Records to process
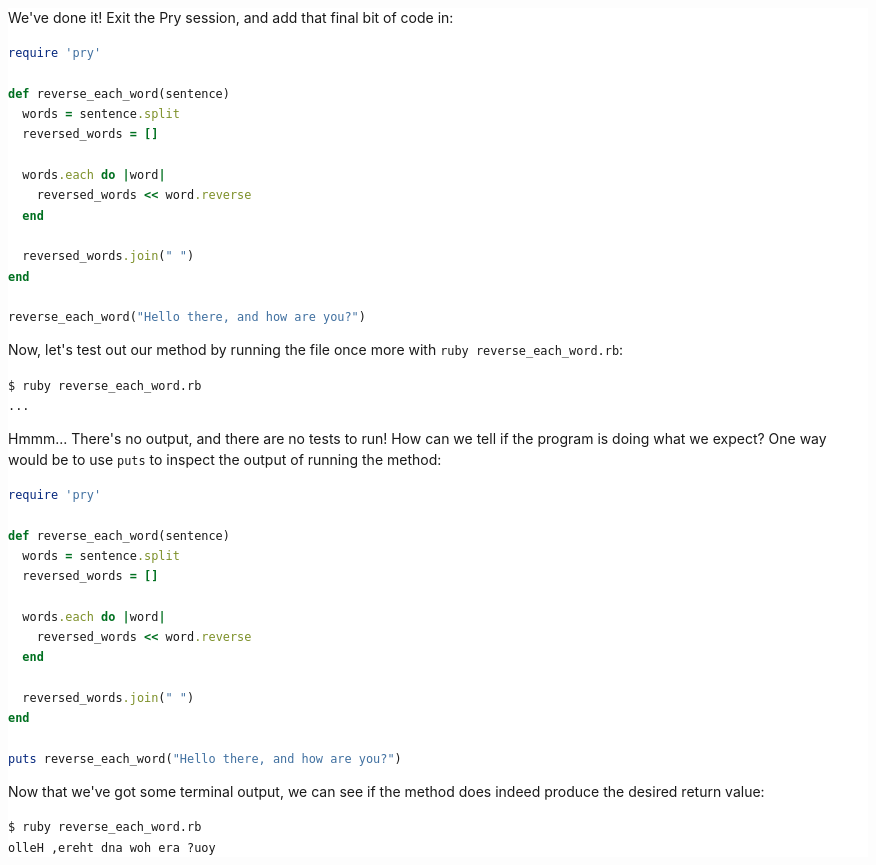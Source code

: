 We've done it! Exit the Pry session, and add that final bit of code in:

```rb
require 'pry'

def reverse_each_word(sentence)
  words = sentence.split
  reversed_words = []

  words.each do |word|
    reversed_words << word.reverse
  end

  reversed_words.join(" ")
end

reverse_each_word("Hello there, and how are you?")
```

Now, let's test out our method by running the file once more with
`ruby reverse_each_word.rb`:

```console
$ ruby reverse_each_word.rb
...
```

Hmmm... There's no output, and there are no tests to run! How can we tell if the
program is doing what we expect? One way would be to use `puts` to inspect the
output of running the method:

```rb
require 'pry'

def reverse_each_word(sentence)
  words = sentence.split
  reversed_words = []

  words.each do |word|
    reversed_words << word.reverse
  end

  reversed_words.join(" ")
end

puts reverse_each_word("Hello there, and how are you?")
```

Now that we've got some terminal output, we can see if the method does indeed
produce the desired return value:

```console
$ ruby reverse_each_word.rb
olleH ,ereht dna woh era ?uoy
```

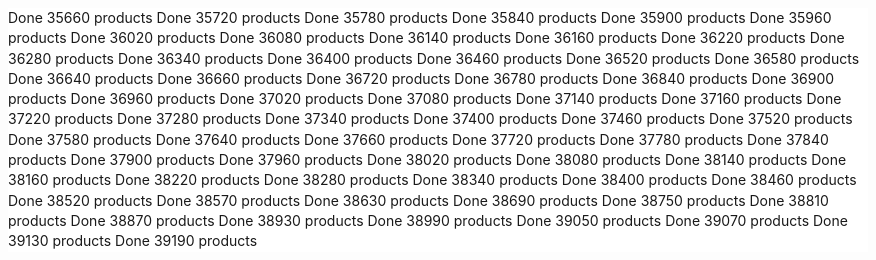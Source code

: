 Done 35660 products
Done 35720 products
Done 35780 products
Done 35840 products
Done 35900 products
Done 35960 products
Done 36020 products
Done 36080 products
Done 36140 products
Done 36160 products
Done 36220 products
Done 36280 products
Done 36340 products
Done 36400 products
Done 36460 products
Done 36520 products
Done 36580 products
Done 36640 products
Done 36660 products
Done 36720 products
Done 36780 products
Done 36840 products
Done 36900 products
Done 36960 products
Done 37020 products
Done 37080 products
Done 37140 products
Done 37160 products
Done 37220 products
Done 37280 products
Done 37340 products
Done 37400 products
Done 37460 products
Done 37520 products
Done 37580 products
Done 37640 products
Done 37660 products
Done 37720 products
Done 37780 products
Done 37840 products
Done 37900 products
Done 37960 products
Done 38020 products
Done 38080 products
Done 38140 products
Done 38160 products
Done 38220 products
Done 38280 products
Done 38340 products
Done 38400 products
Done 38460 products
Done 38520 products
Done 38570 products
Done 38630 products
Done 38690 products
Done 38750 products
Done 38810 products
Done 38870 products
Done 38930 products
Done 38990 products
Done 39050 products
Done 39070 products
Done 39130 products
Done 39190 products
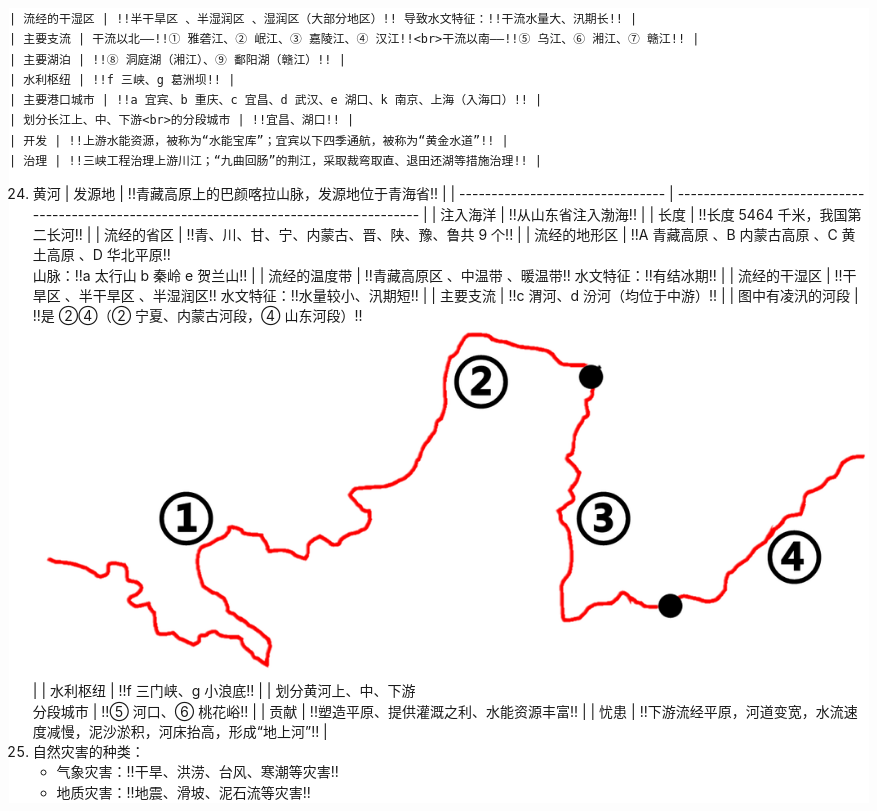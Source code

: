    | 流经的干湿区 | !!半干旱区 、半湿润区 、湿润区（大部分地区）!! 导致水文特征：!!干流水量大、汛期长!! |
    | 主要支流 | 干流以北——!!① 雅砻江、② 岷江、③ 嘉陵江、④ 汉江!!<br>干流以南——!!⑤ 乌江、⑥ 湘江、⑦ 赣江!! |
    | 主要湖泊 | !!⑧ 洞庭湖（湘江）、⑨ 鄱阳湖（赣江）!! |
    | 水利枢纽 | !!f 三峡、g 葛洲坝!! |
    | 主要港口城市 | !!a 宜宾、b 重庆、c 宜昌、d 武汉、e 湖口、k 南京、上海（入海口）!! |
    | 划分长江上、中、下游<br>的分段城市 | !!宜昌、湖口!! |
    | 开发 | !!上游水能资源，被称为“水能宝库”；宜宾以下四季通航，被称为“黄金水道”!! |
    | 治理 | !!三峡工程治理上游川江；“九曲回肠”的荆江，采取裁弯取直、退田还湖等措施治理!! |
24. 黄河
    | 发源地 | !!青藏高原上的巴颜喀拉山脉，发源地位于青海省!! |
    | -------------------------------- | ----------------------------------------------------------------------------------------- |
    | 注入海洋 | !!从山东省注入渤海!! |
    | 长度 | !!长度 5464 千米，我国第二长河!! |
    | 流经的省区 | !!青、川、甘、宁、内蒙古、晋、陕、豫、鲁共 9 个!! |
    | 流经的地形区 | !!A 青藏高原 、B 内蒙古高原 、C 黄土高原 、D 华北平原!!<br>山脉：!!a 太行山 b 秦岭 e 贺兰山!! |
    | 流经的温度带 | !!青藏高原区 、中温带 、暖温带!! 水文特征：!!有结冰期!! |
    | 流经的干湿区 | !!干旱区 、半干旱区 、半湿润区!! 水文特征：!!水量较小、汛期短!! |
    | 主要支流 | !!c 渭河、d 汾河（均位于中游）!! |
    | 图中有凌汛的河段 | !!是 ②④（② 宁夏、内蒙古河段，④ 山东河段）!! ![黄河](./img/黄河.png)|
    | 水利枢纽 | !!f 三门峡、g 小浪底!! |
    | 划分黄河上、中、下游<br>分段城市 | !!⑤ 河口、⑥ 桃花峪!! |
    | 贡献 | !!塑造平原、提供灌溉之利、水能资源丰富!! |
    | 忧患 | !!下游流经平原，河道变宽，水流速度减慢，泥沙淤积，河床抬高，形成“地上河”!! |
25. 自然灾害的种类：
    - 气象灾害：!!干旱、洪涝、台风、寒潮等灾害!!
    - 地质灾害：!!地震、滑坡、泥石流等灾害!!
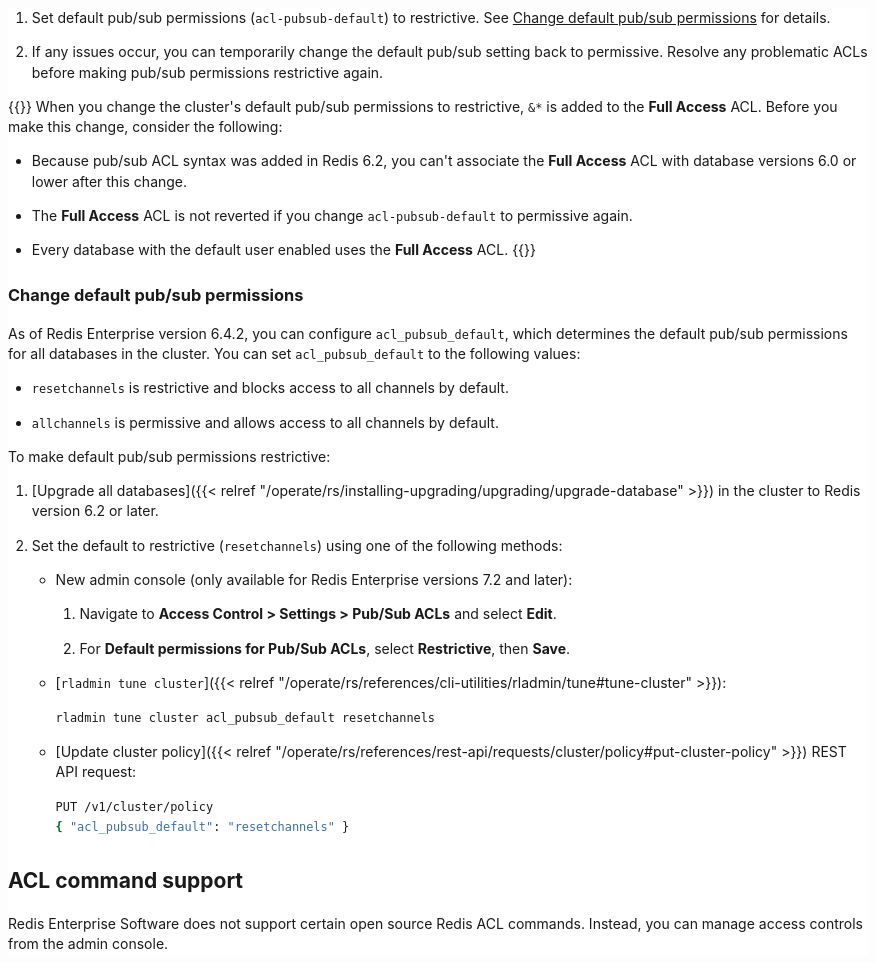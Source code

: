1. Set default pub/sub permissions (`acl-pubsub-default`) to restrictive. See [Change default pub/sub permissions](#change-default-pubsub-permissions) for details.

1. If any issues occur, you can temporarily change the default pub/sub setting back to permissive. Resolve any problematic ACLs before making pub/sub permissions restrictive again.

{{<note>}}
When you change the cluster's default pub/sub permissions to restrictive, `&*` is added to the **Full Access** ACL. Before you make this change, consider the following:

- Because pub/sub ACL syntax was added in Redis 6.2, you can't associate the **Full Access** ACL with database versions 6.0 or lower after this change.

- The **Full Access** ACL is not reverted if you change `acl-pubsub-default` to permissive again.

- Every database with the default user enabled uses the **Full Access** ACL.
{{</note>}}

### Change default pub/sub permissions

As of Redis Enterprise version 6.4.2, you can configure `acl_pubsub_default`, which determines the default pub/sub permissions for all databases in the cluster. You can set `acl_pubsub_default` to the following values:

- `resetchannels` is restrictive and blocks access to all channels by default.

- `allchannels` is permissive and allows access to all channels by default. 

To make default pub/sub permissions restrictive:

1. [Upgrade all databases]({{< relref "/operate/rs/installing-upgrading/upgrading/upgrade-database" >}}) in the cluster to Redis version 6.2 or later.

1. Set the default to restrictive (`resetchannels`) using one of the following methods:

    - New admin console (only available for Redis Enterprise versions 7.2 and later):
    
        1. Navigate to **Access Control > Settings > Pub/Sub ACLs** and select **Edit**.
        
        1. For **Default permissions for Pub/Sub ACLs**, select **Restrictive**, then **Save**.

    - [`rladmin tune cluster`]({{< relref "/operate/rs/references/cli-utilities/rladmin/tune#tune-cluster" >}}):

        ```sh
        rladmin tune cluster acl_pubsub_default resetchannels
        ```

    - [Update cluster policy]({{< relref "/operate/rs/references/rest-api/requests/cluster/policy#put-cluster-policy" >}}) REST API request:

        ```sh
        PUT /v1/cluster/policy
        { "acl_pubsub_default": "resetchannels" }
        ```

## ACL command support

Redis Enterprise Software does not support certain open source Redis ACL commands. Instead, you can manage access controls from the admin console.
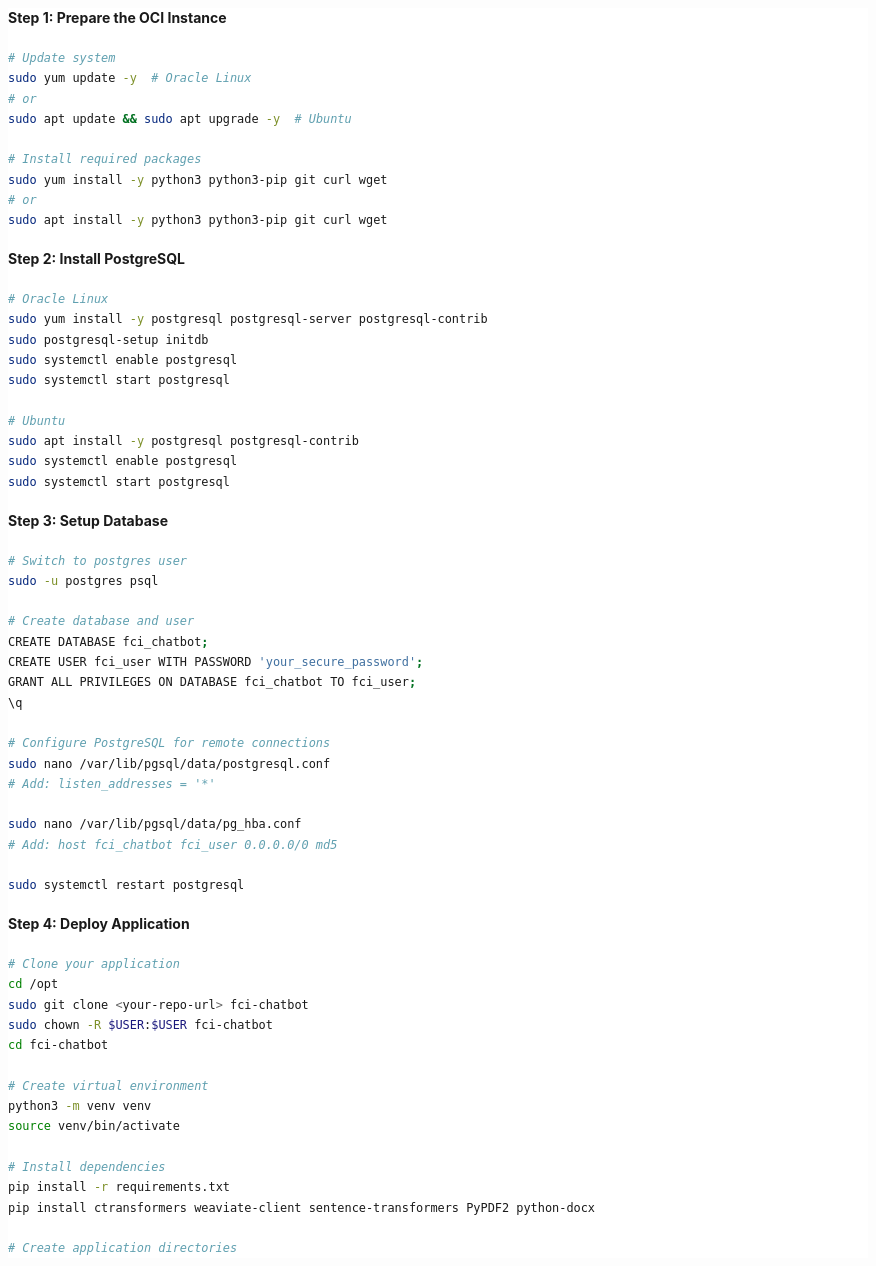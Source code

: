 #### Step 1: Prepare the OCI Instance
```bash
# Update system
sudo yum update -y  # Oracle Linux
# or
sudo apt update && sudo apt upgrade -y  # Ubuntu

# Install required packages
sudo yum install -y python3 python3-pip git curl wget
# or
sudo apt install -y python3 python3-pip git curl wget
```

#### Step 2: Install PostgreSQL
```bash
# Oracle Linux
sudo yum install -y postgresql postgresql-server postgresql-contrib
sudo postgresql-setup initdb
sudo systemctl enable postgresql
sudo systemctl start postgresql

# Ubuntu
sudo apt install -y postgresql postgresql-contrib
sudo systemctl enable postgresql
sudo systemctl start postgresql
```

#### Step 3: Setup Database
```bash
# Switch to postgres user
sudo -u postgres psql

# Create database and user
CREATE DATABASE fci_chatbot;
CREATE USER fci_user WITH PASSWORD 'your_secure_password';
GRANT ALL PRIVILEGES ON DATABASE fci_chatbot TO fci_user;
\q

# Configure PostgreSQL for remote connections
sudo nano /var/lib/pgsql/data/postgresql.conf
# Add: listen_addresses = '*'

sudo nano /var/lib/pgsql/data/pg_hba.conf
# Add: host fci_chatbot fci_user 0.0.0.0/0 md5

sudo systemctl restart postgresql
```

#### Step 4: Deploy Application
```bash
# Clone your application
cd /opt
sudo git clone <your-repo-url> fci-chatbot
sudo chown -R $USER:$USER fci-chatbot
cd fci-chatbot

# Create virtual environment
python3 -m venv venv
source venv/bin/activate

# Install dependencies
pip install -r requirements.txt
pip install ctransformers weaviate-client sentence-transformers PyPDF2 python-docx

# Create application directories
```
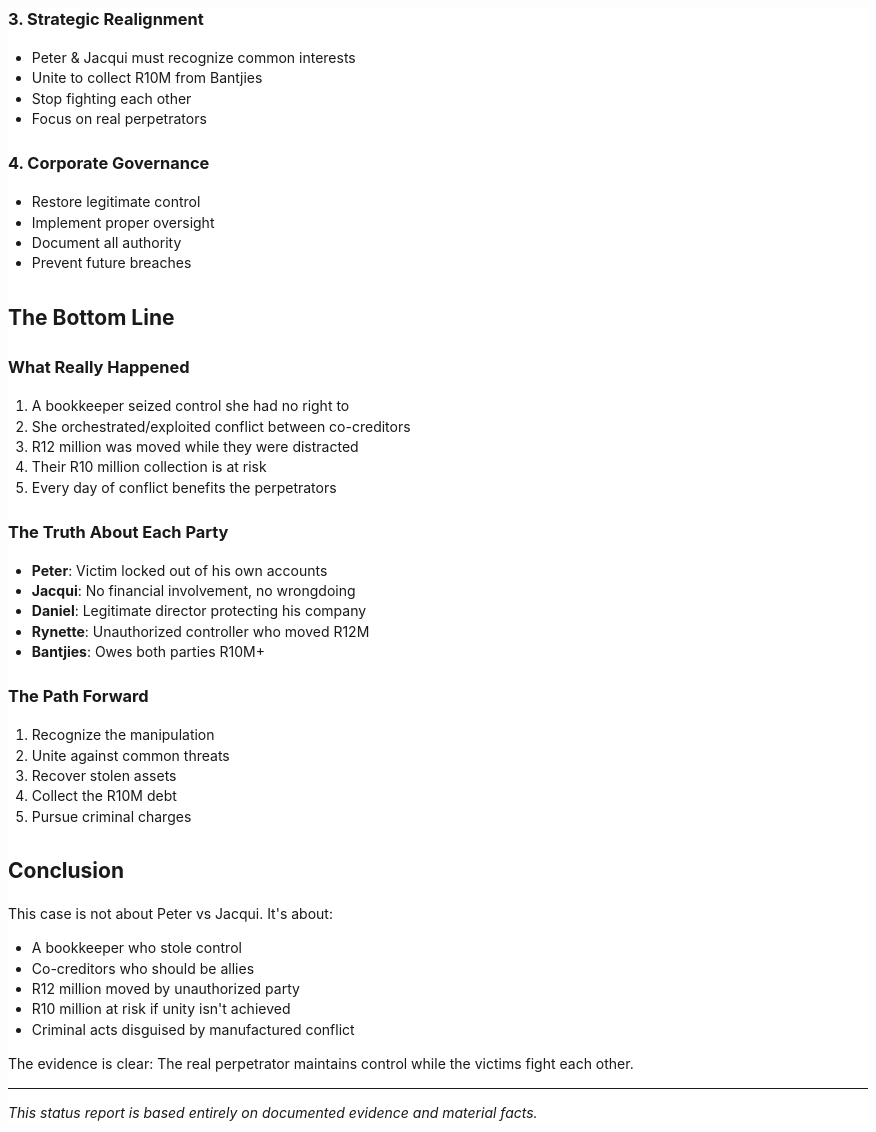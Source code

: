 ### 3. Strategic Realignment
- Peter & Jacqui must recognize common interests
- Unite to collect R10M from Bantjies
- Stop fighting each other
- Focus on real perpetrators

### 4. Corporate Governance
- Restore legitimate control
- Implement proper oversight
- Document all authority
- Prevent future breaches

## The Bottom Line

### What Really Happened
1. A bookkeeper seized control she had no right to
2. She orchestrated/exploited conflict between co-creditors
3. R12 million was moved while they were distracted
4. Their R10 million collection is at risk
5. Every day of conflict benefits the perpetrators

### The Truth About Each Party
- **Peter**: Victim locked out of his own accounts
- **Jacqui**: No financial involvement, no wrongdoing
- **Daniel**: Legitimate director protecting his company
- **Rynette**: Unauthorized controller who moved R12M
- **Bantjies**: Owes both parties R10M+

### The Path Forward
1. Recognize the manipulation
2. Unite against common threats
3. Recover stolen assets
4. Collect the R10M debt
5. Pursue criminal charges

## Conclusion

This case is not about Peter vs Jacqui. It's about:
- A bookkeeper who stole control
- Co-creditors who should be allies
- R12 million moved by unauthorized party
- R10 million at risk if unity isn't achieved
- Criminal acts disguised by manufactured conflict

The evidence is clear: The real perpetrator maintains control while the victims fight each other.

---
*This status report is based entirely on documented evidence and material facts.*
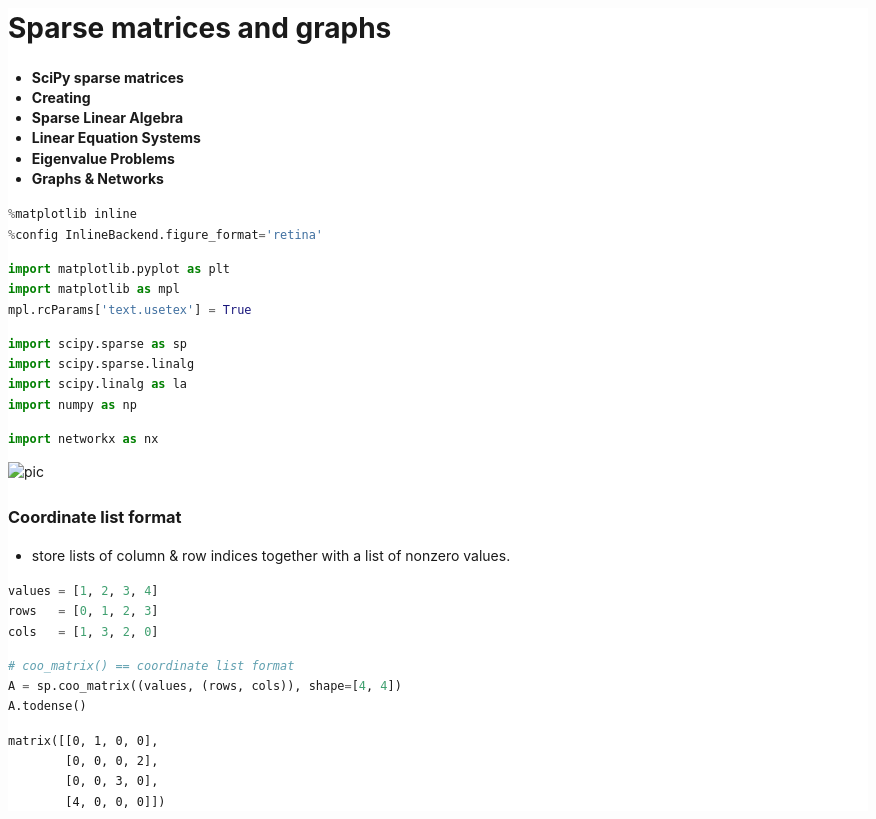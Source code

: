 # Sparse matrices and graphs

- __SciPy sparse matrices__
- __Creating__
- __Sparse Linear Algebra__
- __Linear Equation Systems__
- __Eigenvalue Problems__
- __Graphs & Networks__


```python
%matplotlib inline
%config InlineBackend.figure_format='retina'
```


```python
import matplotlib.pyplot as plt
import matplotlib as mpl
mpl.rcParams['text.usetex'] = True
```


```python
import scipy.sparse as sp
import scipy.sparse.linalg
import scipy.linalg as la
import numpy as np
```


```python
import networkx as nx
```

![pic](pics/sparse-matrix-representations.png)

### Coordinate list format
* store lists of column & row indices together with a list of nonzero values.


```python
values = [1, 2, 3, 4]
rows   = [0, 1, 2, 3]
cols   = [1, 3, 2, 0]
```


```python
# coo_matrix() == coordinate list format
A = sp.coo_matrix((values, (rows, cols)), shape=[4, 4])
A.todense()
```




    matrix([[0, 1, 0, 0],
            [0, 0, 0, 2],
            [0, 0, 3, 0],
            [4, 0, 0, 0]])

Work to complete
Out of the records above, set down only the lines from the one that contains "贡献 | !!塑造平原、提供灌溉之利、水能资源丰富!! |" through the one that contains "- The **Full", unchanged and without the pictures.

Your solution
    | 贡献 | !!塑造平原、提供灌溉之利、水能资源丰富!! |
    | 忧患 | !!下游流经平原，河道变宽，水流速度减慢，泥沙淤积，河床抬高，形成“地上河”!! |
25. 自然灾害的种类：
    - 气象灾害：!!干旱、洪涝、台风、寒潮等灾害!!
    - 地质灾害：!!地震、滑坡、泥石流等灾害!!
Source code

:1. Set default pub/sub permissions (`acl-pubsub-default`) to restrictive. See [Change default pub/sub permissions](#change-default-pubsub-permissions) for details.

1. If any issues occur, you can temporarily change the default pub/sub setting back to permissive. Resolve any problematic ACLs before making pub/sub permissions restrictive again.

{{<note>}}
When you change the cluster's default pub/sub permissions to restrictive, `&*` is added to the **Full Access** ACL. Before you make this change, consider the following:

- Because pub/sub ACL syntax was added in Redis 6.2, you can't associate the **Full Access** ACL with database versions 6.0 or lower after this change.

- The **Full Access** ACL is not reverted if you change `acl-pubsub-default` to permissive again.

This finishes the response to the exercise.